For its vehicles that need different hardware for 4G, Audi has signed up Mojio to give its customers a dealer-installed turn-key replacement for the built-in 3G Audi Connect telematics system that has provided services such as automatic crash notification, SOS emergency call, stolen vehicle locator, and roadside assistance.
Mojio is a connected mobility platform that has provided an aftermarket add-on solution for drivers whose cars lacked connectivity. The company earned backing from Bosch in 2018, a financial deal that includes sharing know-how for developing Tier 1-grade products for automotive OEMs, and Audi is now Mojio’s first customer. Bosch also contributes the crash detection technology developed for airbags for the automatic crash notification feature.
Mojio will provide a dealer-installed solution for Audi customers that includes a new 4G LTE telematics device and a new Motion for Audi Connect smartphone app for access to the connected services. This conversion will be invisible to drivers and will continue to work with Audi’s onboard speaker and microphone through a Bluetooth connection.
In addition to the services they already enjoyed, such as crash notification and stolen vehicle locator, the new Motion for Audi service adds live vehicle trip tracking, vehicle timeline with trip history, driving statistics with a RoadScore summary, fuel station locator, and predictive maintenance alerts for the car’s battery (like the Failsafe application) and air filter replacement.
The Mojio system connects through the T-Mobile high-speed LTE network and supports the Extended Range 600 MHz service for better coverage in rural areas.

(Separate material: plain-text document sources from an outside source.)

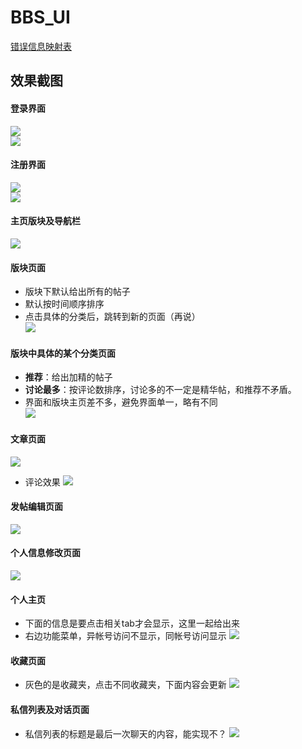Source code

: # BBS_UI

[错误信息映射表](docs/error-code.md)  

## 效果截图

#### 登录界面
![](http://imglf3.nosdn.127.net/img/ZHkxOW9FR3pkWXVlS2xHVGRNR3ZTYjlUMnZocm5lSzdLMjR2WndsZVh6OWg1YkFudGdrRGtnPT0.png)  
![](http://imglf4.nosdn.127.net/img/ZHkxOW9FR3pkWXVlS2xHVGRNR3ZTWnRhY2hzOTFwSnNmY2hZMDc3WjJidkswRmN3WUxKRDRRPT0.png)

#### 注册界面
![](http://imglf5.nosdn.127.net/img/ZHkxOW9FR3pkWXVlS2xHVGRNR3ZTUUlESlJkbjJqenRPd2xmbk9mVXNja2d2amZzYlVmd0tRPT0.png)  
![](http://imglf3.nosdn.127.net/img/ZHkxOW9FR3pkWXVlS2xHVGRNR3ZTV0M2cDkySGUxRTRGekU0d3JONjRIT3RqSzJiZCswREx3PT0.png)

#### 主页版块及导航栏
![](http://imglf3.nosdn.127.net/img/ZHkxOW9FR3pkWXZ4NkN1R0pkOW5Yc1RRTGFtYjYvZFRxdGxpQkpERlFCZDUyMEFRT2lxN25RPT0.gif)  

#### 版块页面

- 版块下默认给出所有的帖子
- 默认按时间顺序排序
- 点击具体的分类后，跳转到新的页面（再说）  
![](http://imglf3.nosdn.127.net/img/ZHkxOW9FR3pkWXVQUWpwNW1LaWRncE5mN1FXVnFudkZQMmF3WS9YcVZ2UUNHcFFsQTljWG5BPT0.png)

#### 版块中具体的某个分类页面
- **推荐**：给出加精的帖子
- **讨论最多**：按评论数排序，讨论多的不一定是精华帖，和推荐不矛盾。
- 界面和版块主页差不多，避免界面单一，略有不同  
![](http://imglf5.nosdn.127.net/img/ZHkxOW9FR3pkWXN1NWRXRmpFV3luekxMWTB3QzByTFJ2YjZ4a2E3bjV2V3luaGplelBLbFdRPT0.png)

#### 文章页面
![](http://imglf5.nosdn.127.net/img/ZHkxOW9FR3pkWXVzS1RsWDFpTEFXMlFieDdlOWF3aGFNYjAzZ3ZkZ1U3a0VSZzBWSHVLaURRPT0.gif)

- 评论效果
![](http://imglf3.nosdn.127.net/img/ZHkxOW9FR3pkWXZReGcwQVRHN0hBVEI4N1gvV25obmVpWnhtL0xFZDBEK2NNemJsaWczQW5RPT0.gif)

#### 发帖编辑页面
![](http://imglf5.nosdn.127.net/img/ZHkxOW9FR3pkWXV2c2FPMEpSRnZQUUdMVzBvTCtEck5mT1hZeTRDeXl5NGdFUU9vdmJpNVJ3PT0.gif)

#### 个人信息修改页面
![](http://imglf5.nosdn.127.net/img/ZHkxOW9FR3pkWXV2c2FPMEpSRnZQUXZpcE9tVnRrQTlUenAvMmZtOFFMRmx0ZTdDeFZxZEd3PT0.png)

#### 个人主页
- 下面的信息是要点击相关tab才会显示，这里一起给出来
- 右边功能菜单，异帐号访问不显示，同帐号访问显示
![](http://imglf3.nosdn.127.net/img/ZHkxOW9FR3pkWXZtdmgvTnkwWTU4cDhuNnp3V1phUndkZnpyWkpTaGN1OVRSYjBld1hZSU1BPT0.png)

#### 收藏页面
- 灰色的是收藏夹，点击不同收藏夹，下面内容会更新
![](http://imglf3.nosdn.127.net/img/ZHkxOW9FR3pkWXZtdmgvTnkwWTU4aG52V1g1Vyt6ekdyRzRkS2JaUmh0UXU4dURqMTY3N2NBPT0.gif)

#### 私信列表及对话页面
- 私信列表的标题是最后一次聊天的内容，能实现不？
![](http://imglf4.nosdn.127.net/img/ZHkxOW9FR3pkWXRSWDBRTkRsU0NaOFMyWWVhOVhoMmRUNzY5MVVOYk96UmNqVFVuYklVZ2ZBPT0.gif)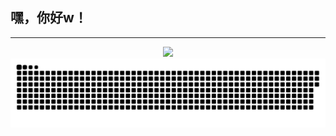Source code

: ## 嘿，你好w！

---
<div align="center">

<img src="https://github-readme-stats.vercel.app/api?username=Xiaomichael&count_private=true&theme=tokyonight" height="150">
<br/>
<!-- Contribution Snake 动态图自适应主题 -->
<picture>
  <source srcset="https://raw.githubusercontent.com/Xiaomichael/Xiaomichael/output/github-contribution-grid-snake-dark.svg" media="(prefers-color-scheme: dark)">
  <img src="https://raw.githubusercontent.com/Xiaomichael/Xiaomichael/output/github-contribution-grid-snake-white.svg" alt="Contribution Snake" />
</picture>

</div>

The company already has 1.25 million customers, which was one of the reasons Audi says that it chose Mojio for its conversion.
“Mojio’s ability to deliver a connected vehicle solution, combined with their proven track record at providing highly rated user experiences, made the choice easy,” said Anupam Malhotra, senior director of Connected Services, Audi of America. “We’re eager to start offering Motion for Audi connect to Audi customers in the coming weeks.”
While Mojio has an existing aftermarket product, the Motion for Audi system is significantly upgraded, reports Alan Messer, Mojio's chief technical officer. “It required a bunch of changes to make it OEM-grade,” he said. And Audi’s installation process requires extensive work by the dealer’s service department. “It is a fairly expensive task because the system is completely integrated.” Audi has not yet named the price for this conversion.